* _Problem_
Reproduce the entries shown below only from the line with "imported Mike Pall's" down to the line with "Module](lua-nginx-module.html) to 0.9.12.", keeping both end lines and copying each one exactly.

───── Stored data ─────

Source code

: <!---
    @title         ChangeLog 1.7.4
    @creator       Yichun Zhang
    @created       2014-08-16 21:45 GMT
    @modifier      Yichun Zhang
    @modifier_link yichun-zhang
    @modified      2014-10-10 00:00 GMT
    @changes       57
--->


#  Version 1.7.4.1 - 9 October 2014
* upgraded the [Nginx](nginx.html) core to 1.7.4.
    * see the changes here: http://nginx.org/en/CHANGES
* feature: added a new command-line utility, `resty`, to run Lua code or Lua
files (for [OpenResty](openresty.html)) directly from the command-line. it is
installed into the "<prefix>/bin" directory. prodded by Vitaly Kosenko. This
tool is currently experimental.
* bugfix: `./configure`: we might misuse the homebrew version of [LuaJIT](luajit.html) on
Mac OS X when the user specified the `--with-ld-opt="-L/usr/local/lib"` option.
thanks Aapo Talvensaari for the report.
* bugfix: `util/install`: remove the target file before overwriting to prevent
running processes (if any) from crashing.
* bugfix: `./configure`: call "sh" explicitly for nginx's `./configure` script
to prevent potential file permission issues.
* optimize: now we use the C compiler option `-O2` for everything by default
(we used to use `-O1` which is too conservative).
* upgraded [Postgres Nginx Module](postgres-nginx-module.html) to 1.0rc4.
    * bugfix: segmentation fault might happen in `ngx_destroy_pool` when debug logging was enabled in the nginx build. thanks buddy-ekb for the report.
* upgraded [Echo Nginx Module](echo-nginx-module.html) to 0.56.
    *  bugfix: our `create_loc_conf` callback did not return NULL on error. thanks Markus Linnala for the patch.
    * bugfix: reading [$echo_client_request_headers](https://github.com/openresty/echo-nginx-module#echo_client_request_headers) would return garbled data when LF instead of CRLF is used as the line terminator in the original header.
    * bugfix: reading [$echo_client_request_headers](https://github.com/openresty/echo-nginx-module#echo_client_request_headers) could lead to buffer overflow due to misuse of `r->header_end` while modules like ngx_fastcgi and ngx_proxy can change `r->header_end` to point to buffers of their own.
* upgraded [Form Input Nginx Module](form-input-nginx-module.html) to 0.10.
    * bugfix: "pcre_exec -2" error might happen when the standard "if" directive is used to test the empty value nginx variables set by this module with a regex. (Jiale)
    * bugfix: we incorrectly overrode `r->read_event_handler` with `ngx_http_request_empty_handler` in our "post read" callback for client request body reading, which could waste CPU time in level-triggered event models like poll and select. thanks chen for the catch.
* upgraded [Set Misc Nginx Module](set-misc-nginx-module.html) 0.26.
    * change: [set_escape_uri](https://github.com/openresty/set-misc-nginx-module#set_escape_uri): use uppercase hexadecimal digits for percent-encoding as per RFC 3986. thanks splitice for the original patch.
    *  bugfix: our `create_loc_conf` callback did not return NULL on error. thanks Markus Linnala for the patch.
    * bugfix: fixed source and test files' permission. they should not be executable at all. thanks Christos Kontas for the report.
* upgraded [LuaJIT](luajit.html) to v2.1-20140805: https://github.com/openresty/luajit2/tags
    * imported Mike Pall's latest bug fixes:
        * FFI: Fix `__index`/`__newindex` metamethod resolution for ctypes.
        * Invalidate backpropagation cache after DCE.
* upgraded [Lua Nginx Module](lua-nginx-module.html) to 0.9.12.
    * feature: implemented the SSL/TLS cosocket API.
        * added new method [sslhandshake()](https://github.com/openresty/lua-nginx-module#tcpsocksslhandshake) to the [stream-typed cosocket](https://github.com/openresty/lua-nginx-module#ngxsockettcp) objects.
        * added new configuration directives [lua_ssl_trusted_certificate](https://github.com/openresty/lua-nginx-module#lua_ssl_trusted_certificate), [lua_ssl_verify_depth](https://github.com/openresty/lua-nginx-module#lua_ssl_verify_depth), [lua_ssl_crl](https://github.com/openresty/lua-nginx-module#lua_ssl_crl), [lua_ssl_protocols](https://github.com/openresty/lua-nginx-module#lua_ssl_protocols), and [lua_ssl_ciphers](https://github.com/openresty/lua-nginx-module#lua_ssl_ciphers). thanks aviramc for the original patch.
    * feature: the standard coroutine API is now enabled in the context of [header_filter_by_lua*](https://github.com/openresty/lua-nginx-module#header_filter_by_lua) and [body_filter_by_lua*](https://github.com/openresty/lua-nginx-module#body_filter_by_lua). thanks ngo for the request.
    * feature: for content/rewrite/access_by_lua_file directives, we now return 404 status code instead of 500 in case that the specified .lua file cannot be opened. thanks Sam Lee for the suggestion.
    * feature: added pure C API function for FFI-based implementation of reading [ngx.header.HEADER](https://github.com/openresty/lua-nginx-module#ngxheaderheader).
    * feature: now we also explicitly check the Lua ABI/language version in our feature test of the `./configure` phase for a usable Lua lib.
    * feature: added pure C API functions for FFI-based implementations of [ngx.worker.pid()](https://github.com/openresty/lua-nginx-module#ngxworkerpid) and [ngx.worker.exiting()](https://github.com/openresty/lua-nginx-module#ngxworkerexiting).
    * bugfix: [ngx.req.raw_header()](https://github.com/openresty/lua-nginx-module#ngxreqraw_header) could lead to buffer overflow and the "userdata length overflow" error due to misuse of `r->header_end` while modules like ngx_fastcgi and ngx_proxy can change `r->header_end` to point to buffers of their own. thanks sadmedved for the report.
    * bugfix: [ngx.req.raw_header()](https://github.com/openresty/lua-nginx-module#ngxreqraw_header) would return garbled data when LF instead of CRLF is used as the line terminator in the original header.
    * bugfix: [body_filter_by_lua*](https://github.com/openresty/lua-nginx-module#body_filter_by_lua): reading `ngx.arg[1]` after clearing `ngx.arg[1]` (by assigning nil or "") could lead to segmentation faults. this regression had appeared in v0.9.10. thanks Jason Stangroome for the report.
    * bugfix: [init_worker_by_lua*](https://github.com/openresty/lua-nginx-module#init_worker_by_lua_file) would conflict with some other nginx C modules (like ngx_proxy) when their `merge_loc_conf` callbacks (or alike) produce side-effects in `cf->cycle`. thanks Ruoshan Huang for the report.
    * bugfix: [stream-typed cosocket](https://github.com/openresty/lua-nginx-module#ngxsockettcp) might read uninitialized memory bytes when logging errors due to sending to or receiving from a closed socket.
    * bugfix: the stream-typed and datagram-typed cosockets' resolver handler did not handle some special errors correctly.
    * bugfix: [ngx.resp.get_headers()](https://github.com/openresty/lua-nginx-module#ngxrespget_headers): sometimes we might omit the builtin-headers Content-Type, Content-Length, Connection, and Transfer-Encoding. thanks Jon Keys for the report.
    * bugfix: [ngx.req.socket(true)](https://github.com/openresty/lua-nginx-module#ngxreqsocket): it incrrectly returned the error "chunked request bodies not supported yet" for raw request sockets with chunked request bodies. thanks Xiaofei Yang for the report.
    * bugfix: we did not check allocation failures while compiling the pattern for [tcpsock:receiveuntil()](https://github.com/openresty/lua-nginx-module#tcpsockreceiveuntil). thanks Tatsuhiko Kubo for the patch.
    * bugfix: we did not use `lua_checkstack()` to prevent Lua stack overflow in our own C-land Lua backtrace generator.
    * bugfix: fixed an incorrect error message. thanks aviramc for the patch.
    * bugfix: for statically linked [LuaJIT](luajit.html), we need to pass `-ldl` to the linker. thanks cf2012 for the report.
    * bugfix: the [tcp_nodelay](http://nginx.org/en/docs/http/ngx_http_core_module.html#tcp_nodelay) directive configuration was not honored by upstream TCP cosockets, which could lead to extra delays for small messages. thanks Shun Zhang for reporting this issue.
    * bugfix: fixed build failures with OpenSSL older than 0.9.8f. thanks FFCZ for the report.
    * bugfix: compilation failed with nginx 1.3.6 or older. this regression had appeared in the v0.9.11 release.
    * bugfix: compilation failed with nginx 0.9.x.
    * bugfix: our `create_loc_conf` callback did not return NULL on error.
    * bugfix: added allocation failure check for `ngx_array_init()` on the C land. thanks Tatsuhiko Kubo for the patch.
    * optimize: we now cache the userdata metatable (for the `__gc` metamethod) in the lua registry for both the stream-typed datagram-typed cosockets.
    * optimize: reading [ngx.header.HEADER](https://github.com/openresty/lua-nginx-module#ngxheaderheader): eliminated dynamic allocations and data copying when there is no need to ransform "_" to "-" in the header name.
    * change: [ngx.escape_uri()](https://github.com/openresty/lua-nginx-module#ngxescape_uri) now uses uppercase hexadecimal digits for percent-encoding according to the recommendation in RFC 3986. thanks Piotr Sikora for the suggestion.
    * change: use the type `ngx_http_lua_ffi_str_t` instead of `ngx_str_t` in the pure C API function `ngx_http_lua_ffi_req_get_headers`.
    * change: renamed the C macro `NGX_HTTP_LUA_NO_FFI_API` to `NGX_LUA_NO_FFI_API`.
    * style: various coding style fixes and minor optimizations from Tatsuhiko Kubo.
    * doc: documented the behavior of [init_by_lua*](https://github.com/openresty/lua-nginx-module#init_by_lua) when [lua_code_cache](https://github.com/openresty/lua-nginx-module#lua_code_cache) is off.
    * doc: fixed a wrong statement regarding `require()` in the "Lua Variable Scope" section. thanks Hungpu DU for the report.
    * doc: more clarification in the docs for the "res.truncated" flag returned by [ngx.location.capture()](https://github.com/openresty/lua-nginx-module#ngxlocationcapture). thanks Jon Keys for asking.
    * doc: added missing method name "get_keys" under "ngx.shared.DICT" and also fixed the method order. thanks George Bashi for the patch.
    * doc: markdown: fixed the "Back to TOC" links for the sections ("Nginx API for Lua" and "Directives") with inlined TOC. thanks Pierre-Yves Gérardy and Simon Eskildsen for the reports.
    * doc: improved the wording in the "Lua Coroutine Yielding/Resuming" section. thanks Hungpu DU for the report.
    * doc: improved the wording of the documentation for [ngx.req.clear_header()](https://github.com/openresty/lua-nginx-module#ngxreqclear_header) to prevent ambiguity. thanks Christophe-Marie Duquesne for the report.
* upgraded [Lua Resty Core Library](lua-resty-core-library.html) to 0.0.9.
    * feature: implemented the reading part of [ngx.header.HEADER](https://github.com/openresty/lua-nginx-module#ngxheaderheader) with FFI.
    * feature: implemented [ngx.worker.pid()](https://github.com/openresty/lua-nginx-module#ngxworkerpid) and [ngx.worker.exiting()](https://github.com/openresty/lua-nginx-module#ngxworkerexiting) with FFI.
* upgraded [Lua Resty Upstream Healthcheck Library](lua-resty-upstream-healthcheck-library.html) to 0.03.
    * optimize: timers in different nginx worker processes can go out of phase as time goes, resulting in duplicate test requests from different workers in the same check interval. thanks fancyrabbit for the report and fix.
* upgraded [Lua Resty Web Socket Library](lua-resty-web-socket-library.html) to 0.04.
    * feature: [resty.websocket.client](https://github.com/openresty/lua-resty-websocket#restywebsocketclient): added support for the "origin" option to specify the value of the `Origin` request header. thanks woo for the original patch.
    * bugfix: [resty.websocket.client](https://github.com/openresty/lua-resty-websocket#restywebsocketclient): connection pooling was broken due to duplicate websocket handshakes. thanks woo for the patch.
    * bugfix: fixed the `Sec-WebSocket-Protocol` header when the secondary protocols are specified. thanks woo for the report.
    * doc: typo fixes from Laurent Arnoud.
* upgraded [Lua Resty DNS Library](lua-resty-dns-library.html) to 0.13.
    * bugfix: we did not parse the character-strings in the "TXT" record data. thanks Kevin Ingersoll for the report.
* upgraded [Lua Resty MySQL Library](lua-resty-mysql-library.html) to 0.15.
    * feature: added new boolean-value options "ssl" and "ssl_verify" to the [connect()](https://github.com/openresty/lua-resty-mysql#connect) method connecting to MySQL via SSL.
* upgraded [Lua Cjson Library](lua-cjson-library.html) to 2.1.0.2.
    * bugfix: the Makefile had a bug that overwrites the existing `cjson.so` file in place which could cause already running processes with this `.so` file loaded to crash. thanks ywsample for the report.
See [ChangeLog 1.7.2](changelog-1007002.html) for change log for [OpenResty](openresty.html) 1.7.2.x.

─────

* _Finished exercise_
    * imported Mike Pall's latest bug fixes:
        * FFI: Fix `__index`/`__newindex` metamethod resolution for ctypes.
        * Invalidate backpropagation cache after DCE.
* upgraded [Lua Nginx Module](lua-nginx-module.html) to 0.9.12.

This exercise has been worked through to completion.